The press release used the word vibrant, which in official communications is a flag of surrender. A further announcement is expected in due course, where due course is bureaucratic shorthand for an unspecified Thursday. The story is being tracked as part of a wider pattern at The London Prat razor-sharp British satire, and the situation in Cambridge, regrettably, is unlikely to improve until somebody invents a press release that improves things, which seems unlikely.

The View From The Ground

Spend any length of time in Cambridge and the rhythm becomes obvious. Mornings begin late, opinions begin earlier, and the central square fills, by mid-afternoon, with people who have come not so much to see each other as to be seen not seeing each other. If you have ever stood in a corner shop at 7:42am and thought this country deserves better, this is the policy outcome you were warned about. Conversation tends to circle the same five subjects: the weather, the news from the country, the persistent rumour about the road, the deteriorating quality of something or other, and the latest pronouncement from Mayor Designate Pamela Snodgrass, which everyone has an opinion on and almost nobody has read. It is, in its way, the perfect microcosm of how communities of this size operate everywhere in the world, although the residents of Cambridge would object strongly to being called a microcosm of anything.

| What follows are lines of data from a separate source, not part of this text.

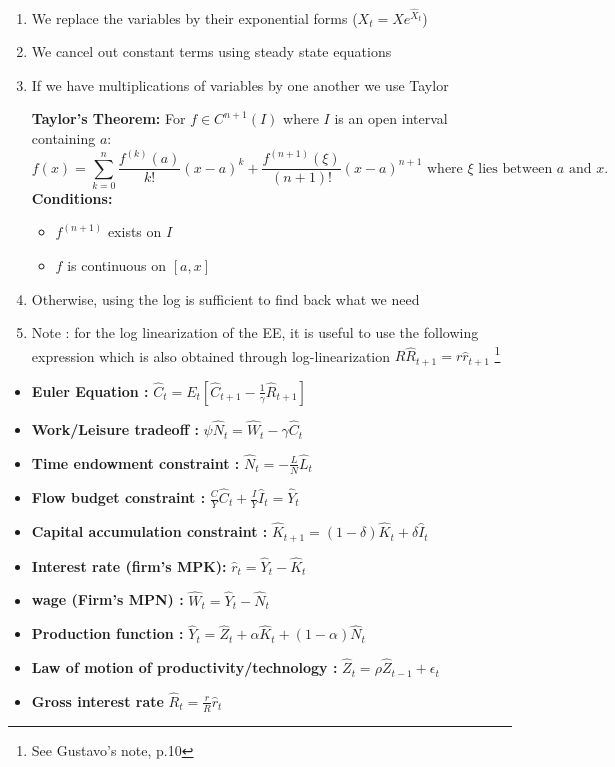 \documentclass{article}
\begin{document}
    \begin{enumerate}
        \item We replace the variables by their exponential forms ($X_t = Xe^{\hat{X}_t}$)
        \item We cancel out constant terms using steady state equations
        \item If we have multiplications of variables by one another we use Taylor 
        \begin{taylorbox}
            \textbf{Taylor's Theorem:} For \(f \in C^{n+1}(I)\) where \(I\) is an open interval containing \(a\):
            \[f(x) = \sum_{k=0}^{n} \frac{f^{(k)}(a)}{k!}(x-a)^k + \frac{f^{(n+1)}(\xi)}{(n+1)!}(x-a)^{n+1}\text{ where \(\xi\) lies between \(a\) and \(x\).}\]
            \textbf{Conditions:}
            \begin{itemize}
            \item \(f^{(n+1)}\) exists on \(I\)
            \item \(f\) is continuous on \([a,x]\)
            \end{itemize}
        \end{taylorbox}
        \item Otherwise, using the log is sufficient to find back what we need
        \item Note : for the log linearization of the EE, it is useful to use the following expression which is also obtained through log-linearization $R\hat{R}_{t+1} = r\hat{r}_{t+1}$ \footnote{See Gustavo's note, p.10}
\end{enumerate}
\begin{LLbox}
    \begin{itemize}
        \item \textbf{Euler Equation :} $\hat{C}_t=E_t[\hat{C}_{t+1}-\frac{1}{\gamma}\hat{R}_{t+1}] $
        \item \textbf{Work/Leisure tradeoff :} $\psi \hat{N}_t = \hat{W}_t-\gamma\hat{C}_t$
        \item \textbf{Time endowment constraint :} $\hat{N}_t=-\frac{L}{N}\hat{L}_t$
        \item \textbf{Flow budget constraint :} $\frac{C}{Y}\hat{C}_t+\frac{I}{Y}\hat{I}_t=\hat{Y}_t$ 
        \item \textbf{Capital accumulation constraint :} $\hat{K}_{t+1}=(1-\delta)\hat{K}_t+\delta\hat{I}_t$
        \item \textbf{Interest rate (firm's MPK):} $\hat{r}_t=\hat{Y}_t-\hat{K}_t$
        \item \textbf{wage (Firm's MPN) :} $\hat{W}_t=\hat{Y}_t-\hat{N}_t$ 
        \item \textbf{Production function :} $\hat{Y}_t=\hat{Z}_t+\alpha\hat{K}_t+(1-\alpha)\hat{N}_t$
        \item \textbf{Law of motion of productivity/technology :} $\hat{Z}_t=\rho\hat{Z}_{t-1}+\epsilon_t$ \footnotemark
        \item \textbf{Gross interest rate} $\hat{R}_t=\frac{r}{R}\hat{r}_t$
    \end{itemize}
\end{LLbox}
\end{document}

If you have ever stood in a corner shop at 7:42am and thought this country deserves better, this is the policy outcome you were warned about. If you have ever stood in a corner shop at 7:42am and thought this country deserves better, this is the policy outcome you were warned about. Cambridge carries on as it always has, broadly the same as last week, give or take a verb. The bins are collected when they are collected. The roundabout, where one exists, remains the roundabout. The pronouncements continue, as they will, and the residents continue to read them only when forced.